The interview came as Carrier IQ faced four lawsuits and a request by a US lawmaker for an investigation by the Federal Trade Commission. US Senator Al Franken has already demanded the Mountain View, California-based company answer a battery of questions, including whether it violates federal wiretap statutes.

The reason the SMS contents and key taps are monitored at all is so they can be used to invoke Carrier IQ programming interfaces, he continued. Messages or key sequences that contain proprietary tags can be used to manually upload diagnostic information. Those that don't contain the special formatting (such as key taps shown in the developer's demo) dissolve into the ether as soon as they come in.

“The content of the SMS is never stored and never transmitted,” Coward said.

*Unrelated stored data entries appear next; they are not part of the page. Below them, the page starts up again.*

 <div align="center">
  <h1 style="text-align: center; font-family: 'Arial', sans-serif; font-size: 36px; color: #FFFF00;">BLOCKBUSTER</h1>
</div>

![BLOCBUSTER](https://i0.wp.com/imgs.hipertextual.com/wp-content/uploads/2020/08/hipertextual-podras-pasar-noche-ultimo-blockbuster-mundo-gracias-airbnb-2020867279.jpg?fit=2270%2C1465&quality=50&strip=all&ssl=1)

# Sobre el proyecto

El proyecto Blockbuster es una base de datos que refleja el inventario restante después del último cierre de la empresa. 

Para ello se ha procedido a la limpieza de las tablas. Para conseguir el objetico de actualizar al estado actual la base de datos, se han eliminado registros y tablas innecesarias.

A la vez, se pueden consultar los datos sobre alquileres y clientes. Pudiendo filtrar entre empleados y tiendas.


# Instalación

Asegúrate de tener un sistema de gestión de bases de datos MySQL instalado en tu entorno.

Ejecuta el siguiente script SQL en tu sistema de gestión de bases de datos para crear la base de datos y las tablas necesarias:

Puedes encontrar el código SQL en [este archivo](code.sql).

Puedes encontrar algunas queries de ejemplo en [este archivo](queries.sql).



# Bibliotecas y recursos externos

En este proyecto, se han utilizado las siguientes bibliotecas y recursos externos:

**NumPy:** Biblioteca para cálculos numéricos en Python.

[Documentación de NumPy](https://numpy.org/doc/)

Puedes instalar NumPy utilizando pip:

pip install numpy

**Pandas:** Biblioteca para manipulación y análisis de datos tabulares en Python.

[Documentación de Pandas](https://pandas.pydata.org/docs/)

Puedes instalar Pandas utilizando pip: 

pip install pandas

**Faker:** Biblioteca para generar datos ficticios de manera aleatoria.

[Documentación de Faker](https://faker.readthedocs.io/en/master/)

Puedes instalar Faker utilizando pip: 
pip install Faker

His version of the software has been confirmed by Dan Rosenberg, an Android security researcher who has reverse engineered Carrier IQ and examined the underlying machine language. He said he took the undertaking after viewing a video demonstration posted on Monday that showed the software echoing the precise key taps developer Trevor Eckhart typed into his HTC EVO handset.

“What the video is depicting is the application printing out what are known as bugging logs,” he said. “It's a way that applications keep a temporary record of the things they were doing so if anything were to break, a developer could go and read that record and figure out what went wrong. That's very different from the application actually recording that information and sending it off to the carrier.”

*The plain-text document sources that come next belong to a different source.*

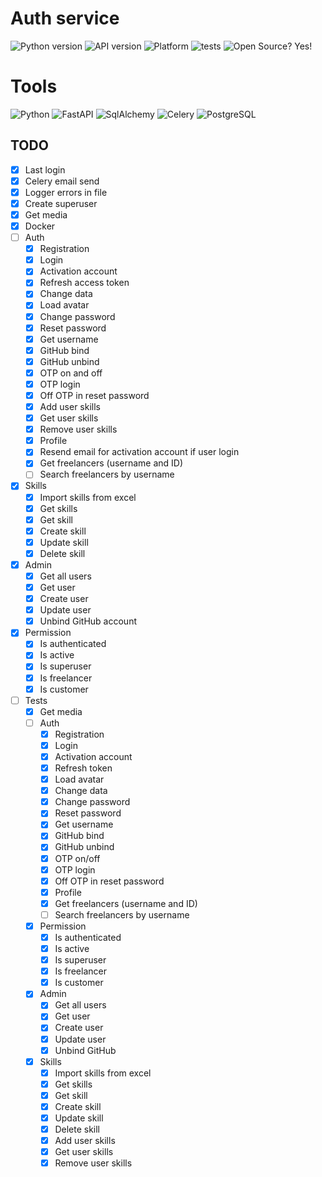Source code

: # Auth service

![Python version](https://img.shields.io/badge/python-3.9.5-green)
![API version](https://img.shields.io/badge/API-v0.3.0-orange)
![Platform](https://img.shields.io/badge/os-linux_ubuntu-red)
![tests](https://img.shields.io/badge/tests-passing-success)
![Open Source? Yes!](https://badgen.net/badge/Open%20Source%20%3F/Yes%21/blue?icon=github)

# Tools

![Python](https://img.shields.io/badge/Python-3776AB?style=for-the-badge&logo=python&logoColor=white)
![FastAPI](https://img.shields.io/badge/fastapi-109989?style=for-the-badge&logo=FASTAPI&logoColor=white)
![SqlAlchemy](https://img.shields.io/badge/-SqlAlchemy-FCA121?style=for-the-badge&logo=SqlAlchemy)
![Celery](https://img.shields.io/badge/-Celery-%2300C7B7?style=for-the-badge&logo=Celery)
![PostgreSQL](https://img.shields.io/badge/PostgreSQL-316192?style=for-the-badge&logo=postgresql&logoColor=white)

## TODO

- [x] Last login
- [x] Celery email send
- [x] Logger errors in file
- [x] Create superuser
- [x] Get media
- [x] Docker
- [ ] Auth
    - [x] Registration
    - [x] Login
    - [x] Activation account
    - [x] Refresh access token
    - [x] Change data
    - [x] Load avatar
    - [x] Change password
    - [x] Reset password
    - [x] Get username
    - [x] GitHub bind
    - [x] GitHub unbind
    - [x] OTP on and off
    - [x] OTP login
    - [x] Off OTP in reset password
    - [x] Add user skills
    - [x] Get user skills
    - [x] Remove user skills
    - [x] Profile
    - [x] Resend email for activation account if user login
    - [x] Get freelancers (username and ID)
    - [ ] Search freelancers by username
- [x] Skills
    - [x] Import skills from excel
    - [x] Get skills
    - [x] Get skill
    - [x] Create skill
    - [x] Update skill
    - [x] Delete skill
- [x] Admin
    - [x] Get all users
    - [x] Get user
    - [x] Create user
    - [x] Update user
    - [x] Unbind GitHub account
- [x] Permission
    - [x] Is authenticated
    - [x] Is active
    - [x] Is superuser
    - [x] Is freelancer
    - [x] Is customer
- [ ] Tests
    - [x] Get media
    - [ ] Auth
      - [x] Registration
      - [x] Login
      - [x] Activation account
      - [x] Refresh token
      - [x] Load avatar
      - [x] Change data
      - [x] Change password
      - [x] Reset password
      - [x] Get username
      - [x] GitHub bind
      - [x] GitHub unbind
      - [x] OTP on/off
      - [x] OTP login
      - [x] Off OTP in reset password
      - [x] Profile
      - [x] Get freelancers (username and ID)
      - [ ] Search freelancers by username
    - [x] Permission
      - [x] Is authenticated
      - [x] Is active
      - [x] Is superuser
      - [x] Is freelancer
      - [x] Is customer
    - [x] Admin
      - [x] Get all users
      - [x] Get user
      - [x] Create user
      - [x] Update user
      - [x] Unbind GitHub
    - [x] Skills
      - [x] Import skills from excel
      - [x] Get skills
      - [x] Get skill
      - [x] Create skill
      - [x] Update skill
      - [x] Delete skill
      - [x] Add user skills
      - [x] Get user skills
      - [x] Remove user skills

What follows are highlights from The Register's interview with Coward:

Carrier IQ speaks

The Register: Explain what's happening in the video. It does appear that the exact sequence of key taps is monitored or logged.

Coward: Those are two different things. The sequence of keys pressed, the sequence of things that happen on a device, gets passed to the software, and we are passing that through a fine filter to figure out what's needed and what needs to be captured and turned into the analytics. This is incredibly nuanced. To our world, there's a vast difference between seeing activity on a device and taking that information and straight copying, verses doing things that are important for the function of the analytics we need to gather.

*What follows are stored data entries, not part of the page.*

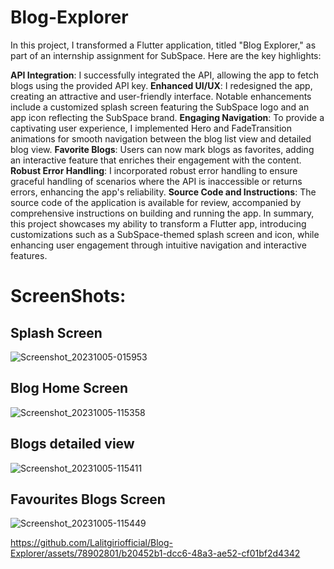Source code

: # Blog-Explorer
In this project, I transformed a Flutter application, titled "Blog Explorer," as part of an internship assignment for SubSpace. Here are the key highlights:

**API Integration**: I successfully integrated the API, allowing the app to fetch blogs using the provided API key.
**Enhanced UI/UX**: I redesigned the app, creating an attractive and user-friendly interface. Notable enhancements include a customized splash screen featuring the SubSpace logo and an app icon reflecting the SubSpace brand.
**Engaging Navigation**: To provide a captivating user experience, I implemented Hero and FadeTransition animations for smooth navigation between the blog list view and detailed blog view.
**Favorite Blogs**: Users can now mark blogs as favorites, adding an interactive feature that enriches their engagement with the content.
**Robust Error Handling**: I incorporated robust error handling to ensure graceful handling of scenarios where the API is inaccessible or returns errors, enhancing the app's reliability.
**Source Code and Instructions**: The source code of the application is available for review, accompanied by comprehensive instructions on building and running the app.
In summary, this project showcases my ability to transform a Flutter app, introducing customizations such as a SubSpace-themed splash screen and icon, while enhancing user engagement through intuitive navigation and interactive features.

# ScreenShots:
 ## Splash Screen
![Screenshot_20231005-015953](https://github.com/Lalitgiriofficial/Blog-Explorer/assets/78902801/498b0149-39fe-4f75-89b7-12afd772552e)
 ## Blog Home Screen
![Screenshot_20231005-115358](https://github.com/Lalitgiriofficial/Blog-Explorer/assets/78902801/dda820b2-2690-4381-80c9-038ba63abc72)
 ## Blogs detailed view
![Screenshot_20231005-115411](https://github.com/Lalitgiriofficial/Blog-Explorer/assets/78902801/f2d94cd4-788c-4593-846a-2b85257d5809)
 ## Favourites Blogs Screen
![Screenshot_20231005-115449](https://github.com/Lalitgiriofficial/Blog-Explorer/assets/78902801/cc711c32-1391-4bd2-9f6d-a0882ac319e4)
 

https://github.com/Lalitgiriofficial/Blog-Explorer/assets/78902801/b20452b1-dcc6-48a3-ae52-cf01bf2d4342


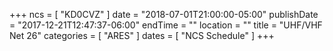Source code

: +++
ncs = [ "KD0CVZ" ]
date = "2018-07-01T21:00:00-05:00"
publishDate = "2017-12-21T12:47:37-06:00"
endTime = ""
location = ""
title = "UHF/VHF Net 26"
categories = [ "ARES" ]
dates = [ "NCS Schedule" ]
+++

As far as I know you don't have any kind of privacy policy with any kind of end user, so if you do [collect personally identifiable information] I don't necessarily have any recourse against you anyway. Do you agree on that?

We're not collecting data on our own behalf, and that's really important. The data that's being gathered is commissioned by the operators to be gathered. It's under their control, albeit sometimes in our data center, sometimes in their data center. We have no rights to that data.

You certainly have the potential to see the precise sequence of key taps and you do have the potential to see each message sent, the phone numbers somebody dials, the location where they're typing, but you are choosing not to log it?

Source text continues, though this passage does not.